What are the Best Drugs and Combinations in Afro-Descendant Hypertensive Patients?

Review Article

Phys Med Rehabil Int. 2023; 10(2): 1215.

What are the Best Drugs and Combinations in Afro-Descendant Hypertensive Patients?

Nelson Dinamarco¹*; FAHA Isabella Fernandes²; Frida L Plavnik³

¹Full Professor of Cardiology, Collegiate Medicine/DCSAU - State University of Santa Cruz (UESC), Full Professor of Cardiology at the University of Technology and Science (UniFTC) – Campos de Jequié, Brazil

²Medical Student at the State University of Santa Cruz (UESC), Brazil

³Physician of the Arterial Hypertension Group at the Hospital Alemão Oswaldo Cruz, São Paulo, Collaborating Researcher - InCor São Paulo, Brazil

*Corresponding author: Nelson Dinamarco Full Professor of Cardiology, Collegiate Medicine/DCSAU - State University of Santa Cruz (UESC), Full Professor of Cardiology at the University of Technology and Science (UniFTC) – Campos de Jequié, Brazil. Email: [email protected]

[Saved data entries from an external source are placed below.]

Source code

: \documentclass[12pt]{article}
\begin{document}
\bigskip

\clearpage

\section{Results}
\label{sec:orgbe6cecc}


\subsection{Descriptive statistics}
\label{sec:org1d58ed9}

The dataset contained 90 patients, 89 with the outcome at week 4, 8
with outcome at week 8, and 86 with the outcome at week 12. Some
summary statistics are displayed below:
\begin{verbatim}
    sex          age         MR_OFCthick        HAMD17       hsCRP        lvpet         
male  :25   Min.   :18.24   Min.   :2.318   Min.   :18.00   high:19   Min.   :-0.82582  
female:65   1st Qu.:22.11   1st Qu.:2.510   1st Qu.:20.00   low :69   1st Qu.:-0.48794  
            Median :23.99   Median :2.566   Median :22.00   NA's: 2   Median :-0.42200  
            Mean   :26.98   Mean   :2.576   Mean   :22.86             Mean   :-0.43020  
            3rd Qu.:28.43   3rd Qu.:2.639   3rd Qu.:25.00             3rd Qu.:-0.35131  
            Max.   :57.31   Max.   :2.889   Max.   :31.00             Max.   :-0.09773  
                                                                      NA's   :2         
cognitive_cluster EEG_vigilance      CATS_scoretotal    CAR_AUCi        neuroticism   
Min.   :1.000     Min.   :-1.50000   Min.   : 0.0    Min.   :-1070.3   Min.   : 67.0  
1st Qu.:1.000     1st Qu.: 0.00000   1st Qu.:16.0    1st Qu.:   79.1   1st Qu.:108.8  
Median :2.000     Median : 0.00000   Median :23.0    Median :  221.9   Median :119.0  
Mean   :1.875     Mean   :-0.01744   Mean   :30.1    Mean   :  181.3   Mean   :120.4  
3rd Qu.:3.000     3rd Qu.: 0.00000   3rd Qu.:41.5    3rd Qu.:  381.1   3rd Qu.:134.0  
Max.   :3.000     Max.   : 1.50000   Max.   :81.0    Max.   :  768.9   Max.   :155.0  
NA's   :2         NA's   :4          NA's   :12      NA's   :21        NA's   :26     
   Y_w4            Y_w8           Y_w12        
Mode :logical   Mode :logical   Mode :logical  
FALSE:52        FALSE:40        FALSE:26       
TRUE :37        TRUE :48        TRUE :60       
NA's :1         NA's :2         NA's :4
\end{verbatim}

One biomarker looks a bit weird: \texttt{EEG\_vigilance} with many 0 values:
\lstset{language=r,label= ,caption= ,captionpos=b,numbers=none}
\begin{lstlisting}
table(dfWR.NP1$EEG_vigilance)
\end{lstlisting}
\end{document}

Received: June 15, 2023 Accepted: July 15, 2023 Published: July 22, 2023

Abstract

Hypertension in African descendants occurs early, with high rates of cardiovascular events compared to Caucasians. In addition, genetic influence, low levels of plasma renin activity, greater sensitivity to salt, low sodium secretion, and other mechanisms are involved and discussed in this article. For pharmacological treatment, several studies were evaluated, such as CREOLE, ALLHAT, CARDIA, JHS, REGARDS, AASK, ACCOMPLISH, review articles and meta-analyzes and some guidelines, such as European, American, Brazilian to compare treatment indication. Several pharmacological classes, such as calcium channel blockers, Β-blockers, renin angiotensin system inhibitors, aldosterone and diuretics were included in present review in order to compare utilization and indication for Afro-descendant hypertensive patients. We concluded that several relevant points should be considered in the pharmacological treatment of African descendants that include pathophysiological characteristics, early development of lesions in target organs, in addition to higher rates of cardiovascular and renal events. In addition to lifestyle changes, improved nutrition, combined treatment, probably as a first-line treatment, should be considered as an approach, and the drugs used should aim at blood pressure control and inhibition of the inflammatory process, which results in worse outcomes. It is important to highlight that the representativeness of the Afro-descendant population was unsatisfactory for a robust conclusion. in this population, we can infer from the initial pharmacological treatment the use of thiazide-like diuretics, or dihydropyridine calcium channel blocker should be considered, although the institution of fixed combinations with angiotensin enzyme conversion inhibitors or angiotensin receptor blockers are important in the protection of target organs that occurs earlier and more seriously.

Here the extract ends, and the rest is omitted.